Jesus e a guerra

O Papa pediu que parem a guerra. Não vão parar a guerra por causa do Papa, mas ele precisava mesmo falar essa obviedade, que está de acordo com o que ele acredita. A maior parte das pessoas que acredita nas mesmas coisas que o Papa, porém, não vê contradição alguma entre a mensagem do Evangelho e a da guerra.

Jesus nunca disse abertamente "não tomem parte em nenhuma guerra". E, como não disse, a multidão de seus seguidores se considera livre para empreender todo tipo de violência, inclusive em nome desse mesmo Jesus, e com tal retórica que tais matanças são consideradas abençoadas e obras de grande caridade cristã.

O mártir do Gólgota, no entanto, andou falando algumas coisas curiosas quando esteve por aqui, do tipo "Amarás o teu próximo como ti mesmo", "Se qualquer te bater na face direita, oferece-lhe também a outra", "Fazei bem aos que vos odeias" e, provavelmente o mais ignorado de todos os versículos da Bíblia, "Não resistais ao mal".

Pode-se dizer que "essas coisas não resolvem nada, só pioram a situação, isso é impossível, só existe no mundo das ilusões e das utopias, isso é coisa de hippie que vive fugindo da realidade" etc. Sim, pode-se dizer tudo isso, só não se pode dizer isso e acreditar, ao mesmo tempo, no personagem que disse essas palavras.

O que tem sido feito há dois mil anos é tentar mostrar que essas palavras de Jesus não dizem o que parecem dizer, que são restritas a contextos bem específicos e que, em suma, é aceitável e desejável que o próprio cristão pegue em armas e transpasse de cima a baixo os seus inimigos (sem nunca deixar de amá-los fraternalmente).

Chegamos ao ponto de a Igreja Ortodoxa da Rússia considerar que o pacifismo é uma heresia, donde se conclui que o próprio Cristo foi propagador de heresias, e mais do que nunca se percebe que há uma gigantesca distância entre aquilo que forma o conjunto de crenças de uma igreja e o que se observa pela leitura do Evangelho.

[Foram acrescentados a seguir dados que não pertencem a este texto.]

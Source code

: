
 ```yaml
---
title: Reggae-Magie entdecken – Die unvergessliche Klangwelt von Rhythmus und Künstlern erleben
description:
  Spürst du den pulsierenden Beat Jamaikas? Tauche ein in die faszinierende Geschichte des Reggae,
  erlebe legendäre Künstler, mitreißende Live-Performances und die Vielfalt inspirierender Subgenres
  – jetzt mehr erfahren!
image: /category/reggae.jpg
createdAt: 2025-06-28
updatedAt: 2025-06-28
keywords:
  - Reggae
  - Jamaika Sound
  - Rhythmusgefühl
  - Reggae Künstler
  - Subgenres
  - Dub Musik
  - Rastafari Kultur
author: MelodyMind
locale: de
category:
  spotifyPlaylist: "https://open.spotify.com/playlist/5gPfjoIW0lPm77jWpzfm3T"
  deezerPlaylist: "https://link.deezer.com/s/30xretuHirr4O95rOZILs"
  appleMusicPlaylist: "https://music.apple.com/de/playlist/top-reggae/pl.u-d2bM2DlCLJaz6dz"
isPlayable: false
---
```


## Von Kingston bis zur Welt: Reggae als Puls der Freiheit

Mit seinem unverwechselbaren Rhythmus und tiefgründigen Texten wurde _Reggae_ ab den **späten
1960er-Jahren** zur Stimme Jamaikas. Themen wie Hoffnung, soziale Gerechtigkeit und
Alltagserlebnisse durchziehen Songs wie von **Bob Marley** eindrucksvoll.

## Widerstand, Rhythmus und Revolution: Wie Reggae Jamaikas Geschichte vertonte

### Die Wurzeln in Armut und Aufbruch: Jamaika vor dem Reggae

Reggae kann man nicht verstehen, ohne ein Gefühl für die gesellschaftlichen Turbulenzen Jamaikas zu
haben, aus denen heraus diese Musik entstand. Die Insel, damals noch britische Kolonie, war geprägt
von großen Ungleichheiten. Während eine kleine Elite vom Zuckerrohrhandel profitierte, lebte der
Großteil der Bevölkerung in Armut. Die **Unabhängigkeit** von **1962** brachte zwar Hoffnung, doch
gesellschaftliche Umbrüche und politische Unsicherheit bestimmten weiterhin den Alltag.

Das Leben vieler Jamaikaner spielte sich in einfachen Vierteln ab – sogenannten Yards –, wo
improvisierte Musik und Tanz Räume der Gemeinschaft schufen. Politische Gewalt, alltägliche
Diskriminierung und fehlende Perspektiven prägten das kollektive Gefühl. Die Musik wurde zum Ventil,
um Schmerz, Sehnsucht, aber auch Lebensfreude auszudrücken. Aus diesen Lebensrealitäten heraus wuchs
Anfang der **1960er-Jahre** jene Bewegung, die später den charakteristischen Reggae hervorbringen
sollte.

Saúdo quakers, anabatistas, menonitas, irmãos morávios, valdenses medievais, doukhobors, shakers, cristadelfianos, huteristas, amish, molokans, a Igreja da Irmandade e até as testemunhas de Jeová, igrejas tratadas como seitas, das quais podemos discordar de muita coisa, mas, ao menos, consideram Jesus e a guerra inconciliáveis.